Record set:
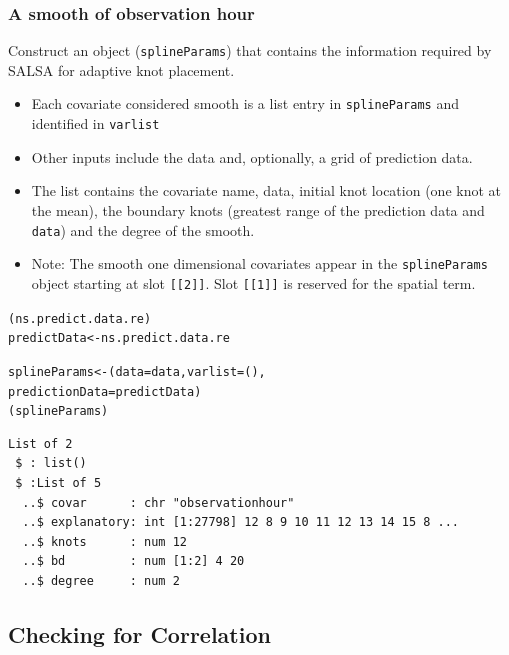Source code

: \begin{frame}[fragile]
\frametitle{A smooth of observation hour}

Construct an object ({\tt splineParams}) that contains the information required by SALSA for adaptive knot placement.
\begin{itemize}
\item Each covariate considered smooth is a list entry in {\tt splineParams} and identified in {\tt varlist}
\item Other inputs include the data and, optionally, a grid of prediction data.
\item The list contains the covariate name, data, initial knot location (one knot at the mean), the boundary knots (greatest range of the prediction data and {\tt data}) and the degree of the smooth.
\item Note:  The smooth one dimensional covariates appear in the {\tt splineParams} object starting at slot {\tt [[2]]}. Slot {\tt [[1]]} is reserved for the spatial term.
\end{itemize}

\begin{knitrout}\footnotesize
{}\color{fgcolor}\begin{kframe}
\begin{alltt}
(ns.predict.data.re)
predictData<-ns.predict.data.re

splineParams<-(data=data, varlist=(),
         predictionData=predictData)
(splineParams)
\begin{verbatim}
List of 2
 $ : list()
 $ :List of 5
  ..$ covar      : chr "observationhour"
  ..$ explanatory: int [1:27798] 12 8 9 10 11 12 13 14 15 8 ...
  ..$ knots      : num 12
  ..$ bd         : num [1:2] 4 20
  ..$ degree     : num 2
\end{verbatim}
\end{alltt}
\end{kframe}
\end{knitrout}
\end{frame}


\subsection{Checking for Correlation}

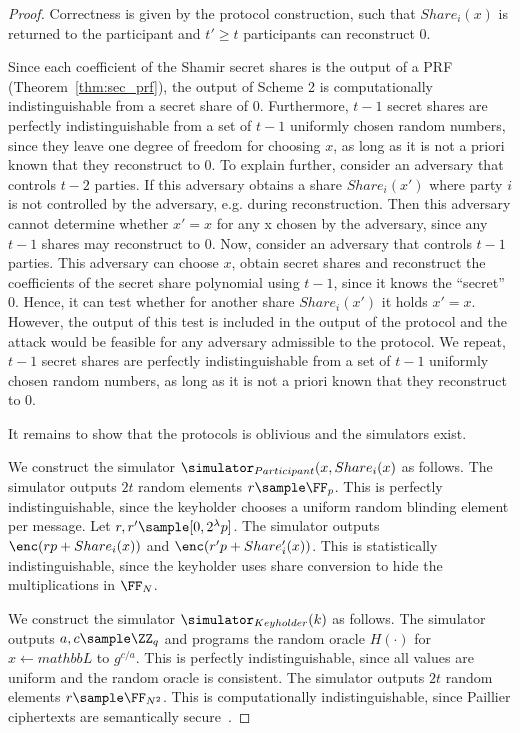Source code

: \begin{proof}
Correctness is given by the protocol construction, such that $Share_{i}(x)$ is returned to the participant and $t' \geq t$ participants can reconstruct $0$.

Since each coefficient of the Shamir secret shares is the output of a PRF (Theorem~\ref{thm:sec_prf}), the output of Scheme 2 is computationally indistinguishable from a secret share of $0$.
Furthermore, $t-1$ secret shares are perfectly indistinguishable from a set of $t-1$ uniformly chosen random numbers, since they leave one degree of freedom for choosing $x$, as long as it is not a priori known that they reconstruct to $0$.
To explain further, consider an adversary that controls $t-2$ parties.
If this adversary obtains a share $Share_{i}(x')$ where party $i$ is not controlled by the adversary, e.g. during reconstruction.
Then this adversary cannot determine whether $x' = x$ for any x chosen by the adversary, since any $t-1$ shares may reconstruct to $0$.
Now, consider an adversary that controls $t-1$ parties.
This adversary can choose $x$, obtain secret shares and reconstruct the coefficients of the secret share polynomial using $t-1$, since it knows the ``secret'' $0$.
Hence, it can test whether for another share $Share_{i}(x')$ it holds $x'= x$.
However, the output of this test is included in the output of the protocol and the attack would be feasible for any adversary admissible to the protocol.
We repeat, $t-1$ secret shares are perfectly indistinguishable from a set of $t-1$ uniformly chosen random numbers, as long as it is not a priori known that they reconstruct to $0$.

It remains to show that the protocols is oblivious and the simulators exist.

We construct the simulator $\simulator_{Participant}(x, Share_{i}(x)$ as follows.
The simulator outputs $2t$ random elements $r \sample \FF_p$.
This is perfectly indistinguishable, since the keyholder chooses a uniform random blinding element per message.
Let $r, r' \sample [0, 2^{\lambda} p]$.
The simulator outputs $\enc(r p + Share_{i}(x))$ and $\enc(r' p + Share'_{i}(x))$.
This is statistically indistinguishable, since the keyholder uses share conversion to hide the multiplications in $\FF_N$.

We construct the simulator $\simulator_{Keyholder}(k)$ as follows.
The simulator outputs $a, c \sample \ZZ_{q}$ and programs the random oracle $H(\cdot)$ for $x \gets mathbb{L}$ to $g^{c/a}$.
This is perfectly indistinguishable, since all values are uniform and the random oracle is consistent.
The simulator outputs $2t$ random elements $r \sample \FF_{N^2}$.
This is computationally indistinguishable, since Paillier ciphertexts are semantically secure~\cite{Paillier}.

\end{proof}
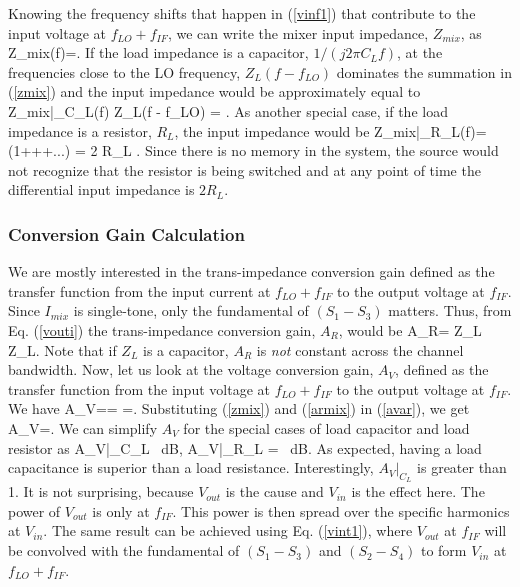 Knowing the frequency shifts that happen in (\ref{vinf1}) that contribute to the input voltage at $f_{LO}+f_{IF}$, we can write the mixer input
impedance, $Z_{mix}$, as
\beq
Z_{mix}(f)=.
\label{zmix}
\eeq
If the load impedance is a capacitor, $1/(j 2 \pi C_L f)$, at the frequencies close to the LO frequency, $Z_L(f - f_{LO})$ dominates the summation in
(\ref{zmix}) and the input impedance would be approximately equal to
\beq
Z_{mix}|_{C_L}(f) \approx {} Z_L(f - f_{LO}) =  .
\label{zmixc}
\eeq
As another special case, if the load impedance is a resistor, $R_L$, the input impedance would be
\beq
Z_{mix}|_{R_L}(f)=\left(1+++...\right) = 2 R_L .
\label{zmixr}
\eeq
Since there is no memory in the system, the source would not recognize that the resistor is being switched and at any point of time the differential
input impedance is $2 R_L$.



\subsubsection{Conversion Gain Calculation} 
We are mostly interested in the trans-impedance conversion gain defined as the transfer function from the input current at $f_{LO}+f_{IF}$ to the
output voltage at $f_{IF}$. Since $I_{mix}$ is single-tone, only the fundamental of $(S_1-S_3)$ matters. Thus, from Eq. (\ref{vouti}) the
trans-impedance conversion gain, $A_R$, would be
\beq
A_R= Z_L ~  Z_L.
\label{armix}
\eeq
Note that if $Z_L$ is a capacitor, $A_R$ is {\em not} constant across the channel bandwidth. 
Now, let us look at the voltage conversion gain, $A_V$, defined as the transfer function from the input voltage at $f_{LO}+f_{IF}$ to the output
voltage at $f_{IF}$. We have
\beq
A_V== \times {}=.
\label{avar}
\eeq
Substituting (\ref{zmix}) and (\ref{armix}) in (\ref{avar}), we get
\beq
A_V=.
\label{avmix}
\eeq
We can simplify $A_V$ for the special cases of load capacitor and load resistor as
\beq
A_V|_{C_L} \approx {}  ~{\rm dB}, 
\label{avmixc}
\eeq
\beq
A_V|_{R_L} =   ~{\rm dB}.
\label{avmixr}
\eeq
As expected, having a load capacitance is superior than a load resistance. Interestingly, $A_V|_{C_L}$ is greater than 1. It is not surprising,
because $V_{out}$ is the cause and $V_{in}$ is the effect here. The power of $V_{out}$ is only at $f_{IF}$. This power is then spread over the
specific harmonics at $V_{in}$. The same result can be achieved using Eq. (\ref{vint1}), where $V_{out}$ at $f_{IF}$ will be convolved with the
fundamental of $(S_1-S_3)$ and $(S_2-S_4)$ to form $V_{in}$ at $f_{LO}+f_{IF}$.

--

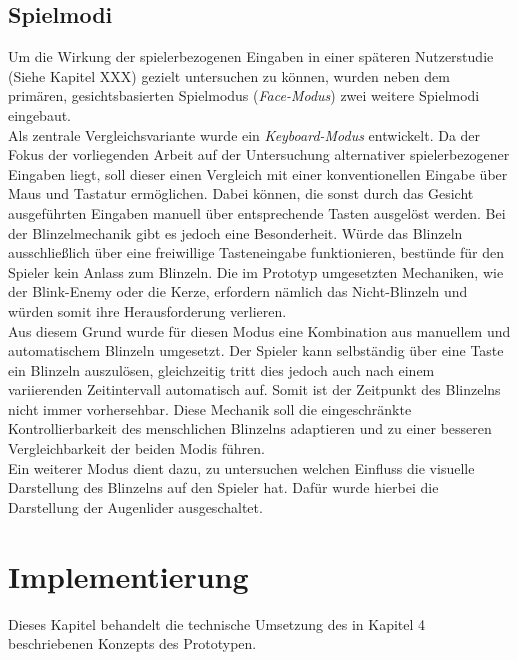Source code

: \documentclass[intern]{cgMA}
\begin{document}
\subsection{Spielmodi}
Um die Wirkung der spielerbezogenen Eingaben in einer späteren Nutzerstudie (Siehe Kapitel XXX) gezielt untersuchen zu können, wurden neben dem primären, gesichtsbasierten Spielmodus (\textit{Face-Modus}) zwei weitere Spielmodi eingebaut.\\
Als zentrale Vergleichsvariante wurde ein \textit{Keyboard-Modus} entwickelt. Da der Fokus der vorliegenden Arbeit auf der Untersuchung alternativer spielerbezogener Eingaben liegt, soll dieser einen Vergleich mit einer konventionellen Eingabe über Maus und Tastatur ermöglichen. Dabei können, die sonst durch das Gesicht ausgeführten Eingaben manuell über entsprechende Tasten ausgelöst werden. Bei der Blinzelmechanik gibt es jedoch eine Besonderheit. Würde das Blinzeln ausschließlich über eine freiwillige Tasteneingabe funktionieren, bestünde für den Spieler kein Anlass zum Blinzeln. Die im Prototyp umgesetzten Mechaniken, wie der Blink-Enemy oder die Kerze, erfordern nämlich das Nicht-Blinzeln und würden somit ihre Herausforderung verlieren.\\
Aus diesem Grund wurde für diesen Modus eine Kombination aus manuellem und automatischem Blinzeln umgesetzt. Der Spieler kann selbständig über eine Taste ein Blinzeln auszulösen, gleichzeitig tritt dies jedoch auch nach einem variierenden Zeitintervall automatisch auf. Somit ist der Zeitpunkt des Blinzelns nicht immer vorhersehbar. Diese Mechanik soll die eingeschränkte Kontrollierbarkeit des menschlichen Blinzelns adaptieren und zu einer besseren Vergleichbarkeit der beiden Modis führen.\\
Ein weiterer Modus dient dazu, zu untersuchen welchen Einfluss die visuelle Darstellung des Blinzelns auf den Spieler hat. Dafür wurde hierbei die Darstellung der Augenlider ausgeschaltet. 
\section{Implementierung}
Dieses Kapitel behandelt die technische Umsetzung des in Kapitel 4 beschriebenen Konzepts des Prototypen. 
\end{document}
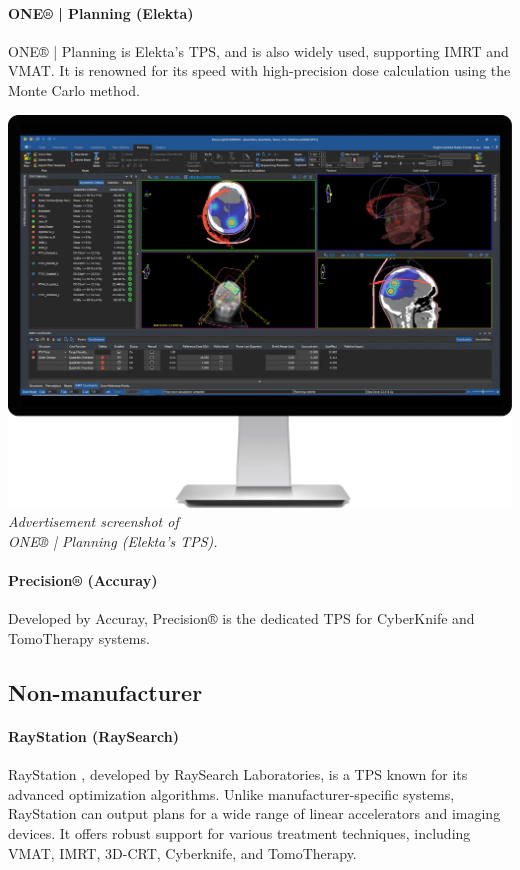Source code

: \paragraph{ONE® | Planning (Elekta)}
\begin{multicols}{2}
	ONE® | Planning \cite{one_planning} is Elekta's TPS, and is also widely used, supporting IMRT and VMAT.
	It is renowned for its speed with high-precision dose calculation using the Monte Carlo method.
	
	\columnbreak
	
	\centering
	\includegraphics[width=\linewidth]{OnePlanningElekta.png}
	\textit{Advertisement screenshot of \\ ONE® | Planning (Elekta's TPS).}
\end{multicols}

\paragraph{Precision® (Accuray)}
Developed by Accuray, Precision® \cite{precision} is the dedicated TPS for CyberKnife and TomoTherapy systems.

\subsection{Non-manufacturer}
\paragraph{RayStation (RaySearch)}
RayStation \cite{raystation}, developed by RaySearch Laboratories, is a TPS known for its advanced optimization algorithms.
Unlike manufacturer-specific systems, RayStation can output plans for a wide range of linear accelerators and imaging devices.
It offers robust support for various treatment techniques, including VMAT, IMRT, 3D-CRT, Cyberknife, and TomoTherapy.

Exercise details:
Copy out only the lines of the records above from the one with "advanced optimization algorithms." through the one with "It offers robust", exactly as they stand, both included.

Result of the task:
RayStation \cite{raystation}, developed by RaySearch Laboratories, is a TPS known for its advanced optimization algorithms.
Unlike manufacturer-specific systems, RayStation can output plans for a wide range of linear accelerators and imaging devices.
It offers robust support for various treatment techniques, including VMAT, IMRT, 3D-CRT, Cyberknife, and TomoTherapy.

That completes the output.